Posted under American history & European history & Gender & jobs & women's history

Some people celebrate May Day like this, with May Poles, and white dresses, flowers, strawberries and cream, plays, singing, and drinking, drinking, drinking:





While other people commemorate it like this:

by calling it International Workers’ Day, with red flags, marches, calls for for justice, songs of solidarity (and perhaps drinking, drinking, drinking).  It’s good to hear that some people are celebrating May Day as a day of worker solidarity, with marches against the war and for immigrant workers’ rights.  And let’s all hope for a violence-free day in Los Angeles.  (h/t to reader John Burke for the inspiration and news on this year’s labor actions in San Francisco.)

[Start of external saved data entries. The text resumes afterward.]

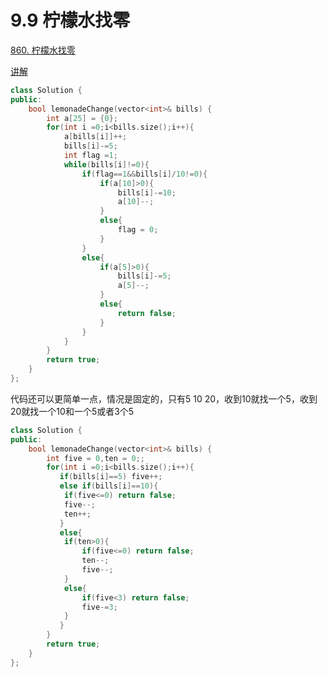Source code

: # 9.9 柠檬水找零

[860. 柠檬水找零](https://leetcode.cn/problems/lemonade-change/)

[讲解](https://programmercarl.com/0860.%E6%9F%A0%E6%AA%AC%E6%B0%B4%E6%89%BE%E9%9B%B6.html#%E7%AE%97%E6%B3%95%E5%85%AC%E5%BC%80%E8%AF%BE)

```cpp
class Solution {
public:
    bool lemonadeChange(vector<int>& bills) {
        int a[25] = {0};
        for(int i =0;i<bills.size();i++){
            a[bills[i]]++;
            bills[i]-=5;
            int flag =1;
            while(bills[i]!=0){
                if(flag==1&&bills[i]/10!=0){
                    if(a[10]>0){
                        bills[i]-=10;
                        a[10]--;
                    }
                    else{
                        flag = 0;
                    }
                }
                else{
                    if(a[5]>0){
                        bills[i]-=5;
                        a[5]--;
                    }
                    else{
                        return false;
                    }
                }
            }
        }
        return true;
    }
};
```

代码还可以更简单一点，情况是固定的，只有5 10 20，收到10就找一个5，收到20就找一个10和一个5或者3个5

```cpp
class Solution {
public:
    bool lemonadeChange(vector<int>& bills) {
        int five = 0,ten = 0;;
        for(int i =0;i<bills.size();i++){
           if(bills[i]==5) five++;
           else if(bills[i]==10){
            if(five<=0) return false;
            five--;
            ten++;
           }
           else{
            if(ten>0){
                if(five<=0) return false;
                ten--;
                five--;
            }
            else{
                if(five<3) return false;
                five-=3;
            }
           }
        }
        return true;
    }
};
```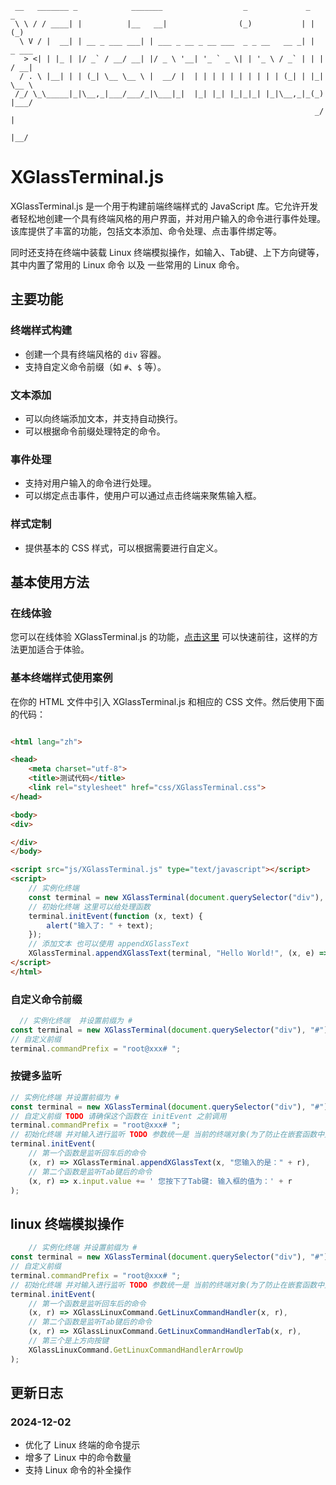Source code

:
 ```
 __   _______ _            _______                  _             _   _     
 \ \ / / ____| |          |__   __|                (_)           | | (_)    
  \ V / |  __| | __ _ ___ ___| | ___ _ __ _ __ ___  _ _ __   __ _| |  _ ___ 
   > <| | |_ | |/ _` / __/ __| |/ _ \ '__| '_ ` _ \| | '_ \ / _` | | | / __|
  / . \ |__| | | (_| \__ \__ \ |  __/ |  | | | | | | | | | | (_| | |_| \__ \
 /_/ \_\_____|_|\__,_|___/___/_|\___|_|  |_| |_| |_|_|_| |_|\__,_|_(_) |___/
                                                                    _/ |    
                                                                   |__/     
```

# XGlassTerminal.js

XGlassTerminal.js 是一个用于构建前端终端样式的 JavaScript
库。它允许开发者轻松地创建一个具有终端风格的用户界面，并对用户输入的命令进行事件处理。该库提供了丰富的功能，包括文本添加、命令处理、点击事件绑定等。

同时还支持在终端中装载 Linux 终端模拟操作，如输入、Tab键、上下方向键等，其中内置了常用的 Linux 命令 以及 一些常用的 Linux
命令。

## 主要功能

### 终端样式构建

- 创建一个具有终端风格的 `div` 容器。
- 支持自定义命令前缀（如 `#`、`$` 等）。

### 文本添加

- 可以向终端添加文本，并支持自动换行。
- 可以根据命令前缀处理特定的命令。

### 事件处理

- 支持对用户输入的命令进行处理。
- 可以绑定点击事件，使用户可以通过点击终端来聚焦输入框。

### 样式定制

- 提供基本的 CSS 样式，可以根据需要进行自定义。

## 基本使用方法

### 在线体验

您可以在线体验 XGlassTerminal.js 的功能，[点击这里](https://www.lingyuzhao.top/gamePage/linuxTerminal.html)
可以快速前往，这样的方法更加适合于体验。

### 基本终端样式使用案例

在你的 HTML 文件中引入 XGlassTerminal.js 和相应的 CSS 文件。然后使用下面的代码：

```html

<html lang="zh">

<head>
    <meta charset="utf-8">
    <title>测试代码</title>
    <link rel="stylesheet" href="css/XGlassTerminal.css">
</head>

<body>
<div>

</div>
</body>

<script src="js/XGlassTerminal.js" type="text/javascript"></script>
<script>
    // 实例化终端
    const terminal = new XGlassTerminal(document.querySelector("div"), "#");
    // 初始化终端 这里可以给处理函数
    terminal.initEvent(function (x, text) {
        alert("输入了: " + text);
    });
    // 添加文本 也可以使用 appendXGlassText
    XGlassTerminal.appendXGlassText(terminal, "Hello World!", (x, e) => alert("输入了 " + e));
</script>
</html>

```

### 自定义命令前缀

```javascript
  // 实例化终端  并设置前缀为 #
const terminal = new XGlassTerminal(document.querySelector("div"), "#");
// 自定义前缀
terminal.commandPrefix = "root@xxx# ";
```

### 按键多监听

```javascript
// 实例化终端 并设置前缀为 #
const terminal = new XGlassTerminal(document.querySelector("div"), "#");
// 自定义前缀 TODO 请确保这个函数在 initEvent 之前调用
terminal.commandPrefix = "root@xxx# ";
// 初始化终端 并对输入进行监听 TODO 参数统一是 当前的终端对象(为了防止在嵌套函数中无法访问设计的) 以及输入的命令
terminal.initEvent(
    // 第一个函数是监听回车后的命令
    (x, r) => XGlassTerminal.appendXGlassText(x, "您输入的是：" + r),
    // 第二个函数是监听Tab键后的命令
    (x, r) => x.input.value += ' 您按下了Tab键: 输入框的值为：' + r
);
```

## linux 终端模拟操作

```javascript
    // 实例化终端 并设置前缀为 #
const terminal = new XGlassTerminal(document.querySelector("div"), "#");
// 自定义前缀
terminal.commandPrefix = "root@xxx# ";
// 初始化终端 并对输入进行监听 TODO 参数统一是 当前的终端对象(为了防止在嵌套函数中无法访问设计的) 以及输入的命令
terminal.initEvent(
    // 第一个函数是监听回车后的命令
    (x, r) => XGlassLinuxCommand.GetLinuxCommandHandler(x, r),
    // 第二个函数是监听Tab键后的命令
    (x, r) => XGlassLinuxCommand.GetLinuxCommandHandlerTab(x, r),
    // 第三个是上方向按键
    XGlassLinuxCommand.GetLinuxCommandHandlerArrowUp
);
```

## 更新日志

### 2024-12-02

- 优化了 Linux 终端的命令提示
- 增多了 Linux 中的命令数量
- 支持 Linux 命令的补全操作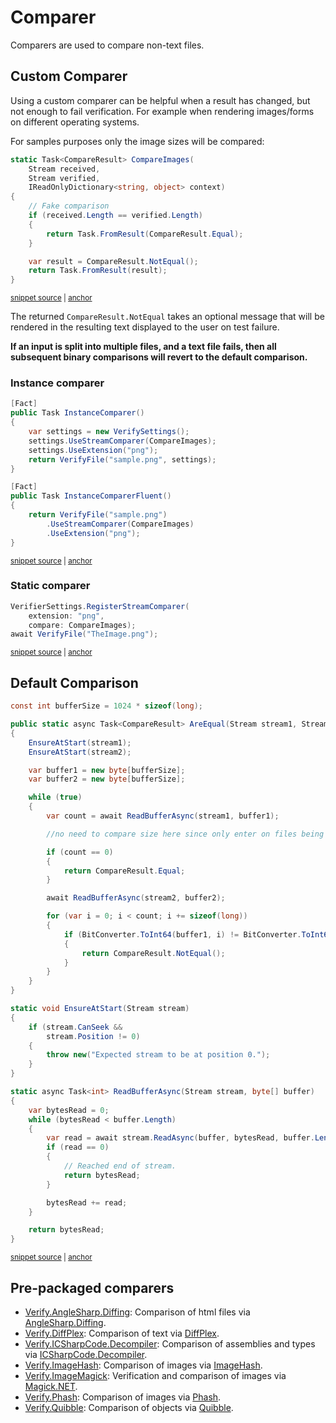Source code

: <!--
GENERATED FILE - DO NOT EDIT
This file was generated by [MarkdownSnippets](https://github.com/SimonCropp/MarkdownSnippets).
Source File: /docs/mdsource/comparer.source.md
To change this file edit the source file and then run MarkdownSnippets.
-->

# Comparer

Comparers are used to compare non-text files.


## Custom Comparer

Using a custom comparer can be helpful when a result has changed, but not enough to fail verification. For example when rendering images/forms on different operating systems.

For samples purposes only the image sizes will be compared:

<!-- snippet: ImageComparer -->
<a id='snippet-imagecomparer'></a>
```cs
static Task<CompareResult> CompareImages(
    Stream received,
    Stream verified,
    IReadOnlyDictionary<string, object> context)
{
    // Fake comparison
    if (received.Length == verified.Length)
    {
        return Task.FromResult(CompareResult.Equal);
    }

    var result = CompareResult.NotEqual();
    return Task.FromResult(result);
}
```
<sup><a href='/src/Verify.Tests/Snippets/ComparerSnippets.cs#L39-L56' title='Snippet source file'>snippet source</a> | <a href='#snippet-imagecomparer' title='Start of snippet'>anchor</a></sup>
<!-- endSnippet -->

The returned `CompareResult.NotEqual` takes an optional message that will be rendered in the resulting text displayed to the user on test failure.

**If an input is split into multiple files, and a text file fails, then all subsequent binary comparisons will revert to the default comparison.**


### Instance comparer

<!-- snippet: InstanceComparer -->
<a id='snippet-instancecomparer'></a>
```cs
[Fact]
public Task InstanceComparer()
{
    var settings = new VerifySettings();
    settings.UseStreamComparer(CompareImages);
    settings.UseExtension("png");
    return VerifyFile("sample.png", settings);
}

[Fact]
public Task InstanceComparerFluent()
{
    return VerifyFile("sample.png")
        .UseStreamComparer(CompareImages)
        .UseExtension("png");
}
```
<sup><a href='/src/Verify.Tests/Snippets/ComparerSnippets.cs#L6-L25' title='Snippet source file'>snippet source</a> | <a href='#snippet-instancecomparer' title='Start of snippet'>anchor</a></sup>
<!-- endSnippet -->


### Static comparer

<!-- snippet: StaticComparer -->
<a id='snippet-staticcomparer'></a>
```cs
VerifierSettings.RegisterStreamComparer(
    extension: "png",
    compare: CompareImages);
await VerifyFile("TheImage.png");
```
<sup><a href='/src/Verify.Tests/Snippets/ComparerSnippets.cs#L29-L36' title='Snippet source file'>snippet source</a> | <a href='#snippet-staticcomparer' title='Start of snippet'>anchor</a></sup>
<!-- endSnippet -->


## Default Comparison

<!-- snippet: DefualtCompare -->
<a id='snippet-defualtcompare'></a>
```cs
const int bufferSize = 1024 * sizeof(long);

public static async Task<CompareResult> AreEqual(Stream stream1, Stream stream2)
{
    EnsureAtStart(stream1);
    EnsureAtStart(stream2);

    var buffer1 = new byte[bufferSize];
    var buffer2 = new byte[bufferSize];

    while (true)
    {
        var count = await ReadBufferAsync(stream1, buffer1);

        //no need to compare size here since only enter on files being same size

        if (count == 0)
        {
            return CompareResult.Equal;
        }

        await ReadBufferAsync(stream2, buffer2);

        for (var i = 0; i < count; i += sizeof(long))
        {
            if (BitConverter.ToInt64(buffer1, i) != BitConverter.ToInt64(buffer2, i))
            {
                return CompareResult.NotEqual();
            }
        }
    }
}

static void EnsureAtStart(Stream stream)
{
    if (stream.CanSeek &&
        stream.Position != 0)
    {
        throw new("Expected stream to be at position 0.");
    }
}

static async Task<int> ReadBufferAsync(Stream stream, byte[] buffer)
{
    var bytesRead = 0;
    while (bytesRead < buffer.Length)
    {
        var read = await stream.ReadAsync(buffer, bytesRead, buffer.Length - bytesRead);
        if (read == 0)
        {
            // Reached end of stream.
            return bytesRead;
        }

        bytesRead += read;
    }

    return bytesRead;
}
```
<sup><a href='/src/Verify/Compare/StreamComparer.cs#L3-L65' title='Snippet source file'>snippet source</a> | <a href='#snippet-defualtcompare' title='Start of snippet'>anchor</a></sup>
<!-- endSnippet -->


## Pre-packaged comparers

 * [Verify.AngleSharp.Diffing](https://github.com/VerifyTests/Verify.AngleSharp.Diffing): Comparison of html files via [AngleSharp.Diffing](https://github.com/AngleSharp/AngleSharp.Diffing).
 * [Verify.DiffPlex](https://github.com/VerifyTests/Verify.DiffPlex): Comparison of text via [DiffPlex](https://github.com/mmanela/diffplex).
 * [Verify.ICSharpCode.Decompiler](https://github.com/VerifyTests/Verify.ICSharpCode.Decompiler): Comparison of assemblies and types via [ICSharpCode.Decompiler](https://github.com/icsharpcode/ILSpy/wiki/Getting-Started-With-ICSharpCode.Decompiler).
 * [Verify.ImageHash](https://github.com/VerifyTests/Verify.ImageHash): Comparison of images via [ImageHash](https://github.com/coenm/ImageHash).
 * [Verify.ImageMagick](https://github.com/VerifyTests/Verify.ImageMagick): Verification and comparison of images via [Magick.NET](https://github.com/dlemstra/Magick.NET).
 * [Verify.Phash](https://github.com/VerifyTests/Verify.Phash): Comparison of images via [Phash](https://github.com/pgrho/phash).
 * [Verify.Quibble](https://github.com/VerifyTests/Verify.Quibble): Comparison of objects via [Quibble](https://github.com/nrkno/Quibble).

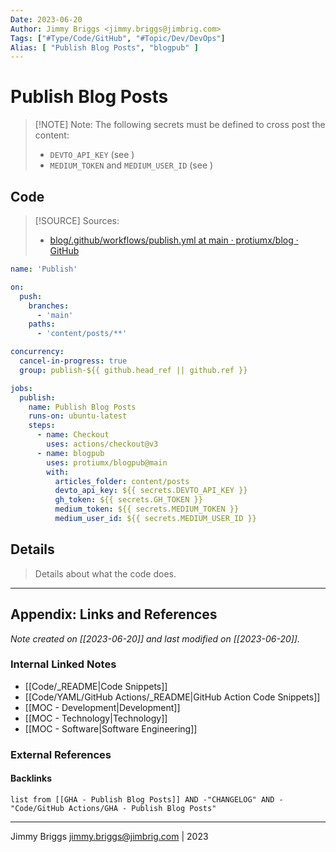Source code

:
 ```yaml
---
Date: 2023-06-20
Author: Jimmy Briggs <jimmy.briggs@jimbrig.com>
Tags: ["#Type/Code/GitHub", "#Topic/Dev/DevOps"]
Alias: [ "Publish Blog Posts", "blogpub" ]
---
```


# Publish Blog Posts

> [!NOTE] Note:
> The following secrets must be defined to cross post the content:
> - `DEVTO_API_KEY` (see )
> - `MEDIUM_TOKEN` and `MEDIUM_USER_ID` (see )

## Code

> [!SOURCE] Sources:
> - [blog/.github/workflows/publish.yml at main · protiumx/blog · GitHub](https://github.com/protiumx/blog/blob/main/.github/workflows/publish.yml)

```yaml
name: 'Publish'

on:
  push:
    branches:
      - 'main'
    paths:
      - 'content/posts/**'

concurrency:
  cancel-in-progress: true
  group: publish-${{ github.head_ref || github.ref }}

jobs:
  publish:
    name: Publish Blog Posts
    runs-on: ubuntu-latest    
    steps:
      - name: Checkout
        uses: actions/checkout@v3
      - name: blogpub
        uses: protiumx/blogpub@main
        with:
          articles_folder: content/posts
          devto_api_key: ${{ secrets.DEVTO_API_KEY }}
          gh_token: ${{ secrets.GH_TOKEN }}
          medium_token: ${{ secrets.MEDIUM_TOKEN }}
          medium_user_id: ${{ secrets.MEDIUM_USER_ID }}
```



## Details

> Details about what the code does.


***

## Appendix: Links and References

*Note created on [[2023-06-20]] and last modified on [[2023-06-20]].*

### Internal Linked Notes

- [[Code/_README|Code Snippets]]
- [[Code/YAML/GitHub Actions/_README|GitHub Action Code Snippets]]
- [[MOC - Development|Development]]
- [[MOC - Technology|Technology]]
- [[MOC - Software|Software Engineering]]

### External References

#### Backlinks

```dataview
list from [[GHA - Publish Blog Posts]] AND -"CHANGELOG" AND -"Code/GitHub Actions/GHA - Publish Blog Posts"
```


***

Jimmy Briggs <jimmy.briggs@jimbrig.com> | 2023

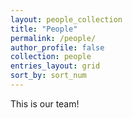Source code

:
 ```yaml
---
layout: people_collection
title: "People"
permalink: /people/
author_profile: false
collection: people
entries_layout: grid
sort_by: sort_num
---
```


This is our team!
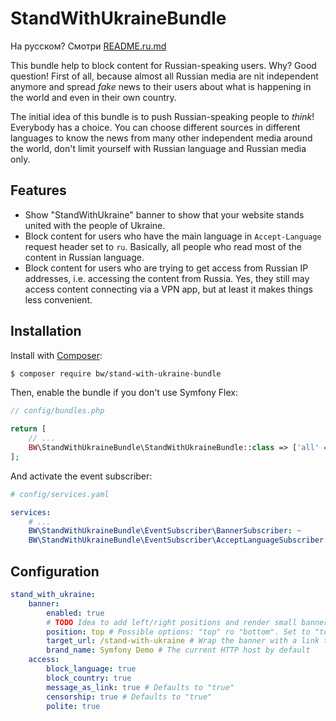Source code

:# StandWithUkraineBundle

На русском? Смотри [README.ru.md](README.ru.md)

This bundle help to block content for Russian-speaking users. Why? Good question!
First of all, because almost all Russian media are nit independent anymore and
spread *fake* news to their users about what is happening in the world and even
in their own country.

The initial idea of this bundle is to push Russian-speaking people to *think*!
Everybody has a choice. You can choose different sources in different languages
to know the news from many other independent media around the world, don't limit
yourself with Russian language and Russian media only.

## Features
- Show "StandWithUkraine" banner to show that your website stands united with the people
  of Ukraine.
- Block content for users who have the main language in `Accept-Language` request header
  set to `ru`. Basically, all people who read most of the content in Russian language.
- Block content for users who are trying to get access from Russian IP addresses, i.e.
  accessing the content from Russia. Yes, they still may access content connecting via
  a VPN app, but at least it makes things less convenient.

## Installation

Install with [Composer](https://getcomposer.org/):

```bash
$ composer require bw/stand-with-ukraine-bundle
```

Then, enable the bundle if you don't use Symfony Flex:

```php
// config/bundles.php

return [
    // ...
    BW\StandWithUkraineBundle\StandWithUkraineBundle::class => ['all' => true],
];
```

And activate the event subscriber:

```yaml
# config/services.yaml

services:
    # ...
    BW\StandWithUkraineBundle\EventSubscriber\BannerSubscriber: ~
    BW\StandWithUkraineBundle\EventSubscriber\AcceptLanguageSubscriber: ~
```

## Configuration
```yaml
stand_with_ukraine:
    banner:
        enabled: true
        # TODO Idea to add left/right positions and render small banner there
        position: top # Possible options: "top" ro "bottom". Set to "top" by default  
        target_url: /stand-with-ukraine # Wrap the banner with a link to the given URL
        brand_name: Symfony Demo # The current HTTP host by default
    access:
        block_language: true
        block_country: true
        message_as_link: true # Defaults to "true"
        censorship: true # Defaults to "true"
        polite: true
```
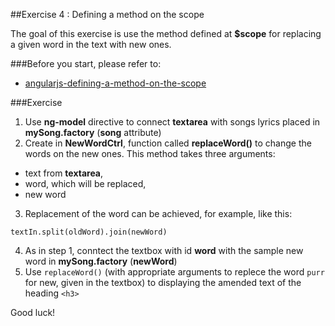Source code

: ##Exercise 4 : Defining a method on the scope

The goal of this exercise is use the method defined at **$scope** for replacing a given word in the text with new ones.

###Before you start, please refer to:
* [angularjs-defining-a-method-on-the-scope](https://egghead.io/lessons/angularjs-defining-a-method-on-the-scope)


###Exercise
1. Use **ng-model** directive  to connect  **textarea** with songs lyrics placed in **mySong.factory** (**song** attribute)
2. Create in **NewWordCtrl**, function called **replaceWord()** to change the words on the new ones. This method takes three arguments:
* text from **textarea**,
* word, which will be replaced,
* new word

3. Replacement of the word can be achieved, for example, like this: 
```
textIn.split(oldWord).join(newWord)
``` 
4. As in step 1, conntect the textbox with id **word** with the sample new word in **mySong.factory** (**newWord**)
5. Use ```replaceWord()``` (with appropriate arguments  to replece the word ```purr``` for new, given in the textbox) to displaying the amended text of the heading ```<h3>```

Good luck!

It’s interesting to note the simultaneous revival of Elizabethan May Day revels at elite women’s colleges in the late nineteenth and early twentieth centuries, and the emergence of May Day as International Worker’s Day, which was founded in 1891 in part to commemorate the Haymarket Riot in Chicago in 1886.  I suppose those wealthy industrialist fathers of students at Bryn Mawr, Wellesley, Vassar, and Mount Holyoke were very interested in turning May Day into a spring festival that celebrated a romanticized European past rather than present-day industrial labor.  There are also interesting class and gender issues at work here in this juxtaposition, with the gentle Elizabethan tradition being revived among elite college-educated women (not that these “New Women” weren’t also subversive in their own way, of course), versus the workers’ holiday, which was usually depicted in a way that centered on laboring men, as in the image to the right.

Greenpagan has lots more examples of the iconography of International Workers’ Day from around the world in the twentieth century.  Most of the images are of male workers, but there’s an Italian postage stamp that includes a women among a trio of workers, as well as a Chinese poster that includes a woman laborer.